Bitcoin, regardless of speed and scalability, is the most decentralized platform exemplifying and embodying the core principles of blockchain—freedom and distribution. Add that to their widespread use—not as SoV but as a medium of exchange, our stand that Bitcoin can organically grow to new heights and that “investors” shouldn’t expect prices to shoot to new highs just weeks after an 85 percent drop continue to remain firm. At least not from previous cycles where it has been determined that it will take at least three years before there’s another upswing driven mostly by demand and not speculators.
And the duo-nature (cash and store of value) of Bitcoin — as A Peer-to-Peer Electronic Cash System–stems from the very design. The network is technically an open source settlement system secured by a swarm of incentivized miners and Satoshi’s objective was to create an alternative, a platform where people can pay move funds without third parties. It’s easy to prop this argument.
Within the Bitcoin platform, there will be 21 million BTCs to ever circulate. Of this, 17,505,025 BTCs are in circulation and it is estimated that out of these 17.505 BTCs, four million are levitating in the digital ether and can’t be retrieved. With halving, we expect rewards to keep on decreasing and because Bitcoins cannot be created arbitrarily, volatility to naturally taper as BTC use become more widespread. Because of this increase in demand, the no-inflationary nature and low volatility spin-off will make it the digital version of Gold.
Going by projections, when the last Bitcoin will be taped out and miners are entirely drawing benefits from transactions fees, it will be expected that Moore’s law will catch up and chip manufacturers will be rolling out small but very efficient chipsets evening the field for miners ensuring that they are in business.

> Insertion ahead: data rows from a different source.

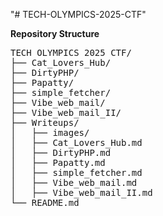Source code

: "# TECH-OLYMPICS-2025-CTF"

**Repository Structure**

<pre>
TECH OLYMPICS 2025 CTF/
├── Cat_Lovers_Hub/
├── DirtyPHP/
├── Papatty/
├── simple_fetcher/
├── Vibe_web_mail/
├── Vibe_web_mail_II/
├── Writeups/
│   ├── images/
│   ├── Cat_Lovers_Hub.md
│   ├── DirtyPHP.md
│   ├── Papatty.md
│   ├── simple_fetcher.md
│   ├── Vibe_web_mail.md
│   ├── Vibe_web_mail_II.md
└── README.md
</pre>
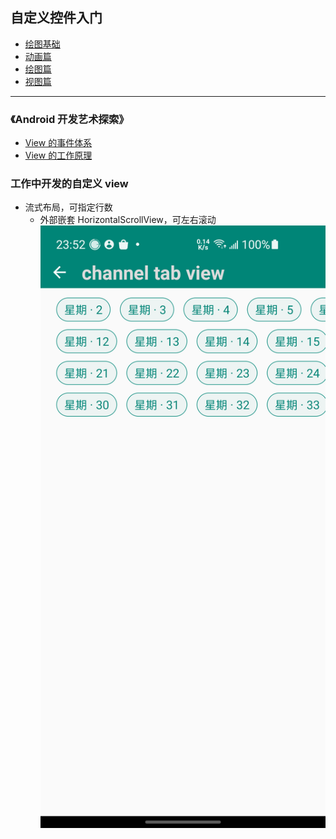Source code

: ## 自定义控件入门

- [绘图基础](./docs/chapter1/readme.md)
- [动画篇](./docs/chapter_anim/readme.md)
- [绘图篇](./docs/chapter_draw_view/readme.md)  
- [视图篇](./docs/chapter_views/readme.md)  

---

### 《Android 开发艺术探索》

- [View 的事件体系](./docs/dev_art/part_1.md)
- [View 的工作原理](./docs/dev_art/part_2.md)

### 工作中开发的自定义 view

- 流式布局，可指定行数
  - 外部嵌套 HorizontalScrollView，可左右滚动
  ![](./pics/channel_tab_view.png)


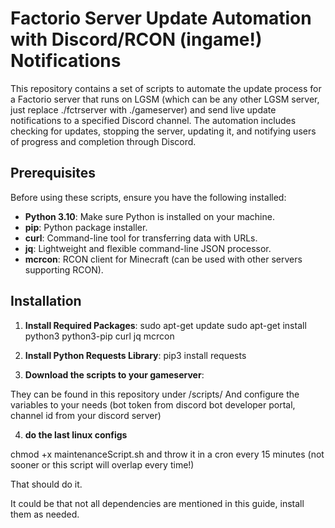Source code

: # Factorio Server Update Automation with Discord/RCON (ingame!) Notifications

This repository contains a set of scripts to automate the update process for a Factorio server that runs on LGSM (which can be any other LGSM server, just replace ./fctrserver with ./gameserver)  and send live update notifications to a specified Discord channel. The automation includes checking for updates, stopping the server, updating it, and notifying users of progress and completion through Discord.

## Prerequisites

Before using these scripts, ensure you have the following installed:

- **Python 3.10**: Make sure Python is installed on your machine.
- **pip**: Python package installer.
- **curl**: Command-line tool for transferring data with URLs.
- **jq**: Lightweight and flexible command-line JSON processor.
- **mcrcon**: RCON client for Minecraft (can be used with other servers supporting RCON).

## Installation

1. **Install Required Packages**:
   sudo apt-get update
   sudo apt-get install python3 python3-pip curl jq mcrcon

2. **Install Python Requests Library**:
  pip3 install requests


3. **Download the scripts to your gameserver**:

They can be found in this repository under /scripts/
 And configure the variables to your needs (bot token from discord bot developer portal, channel id from your discord server)

4. **do the last linux configs**

chmod +x maintenanceScript.sh and throw it in a cron every 15 minutes (not sooner or this script will overlap every time!)

That should do it.


It could be that not all dependencies are mentioned in this guide, install them as needed.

Therefore, before Bitcoin becomes a store of value, it must first become a medium of exchange. That’s why the coin is divisible into eight parts and different merchants accept the coin. This is part of the first phase that will help drive adoption first as a medium of exchange. A fluid, inflation-proof option for government-issued fiat. Adoption will fizzle out volatility and because of low volatility, we shall have platforms as Bakkt or ETFs catalyzing and helping it transform into a store of the value network.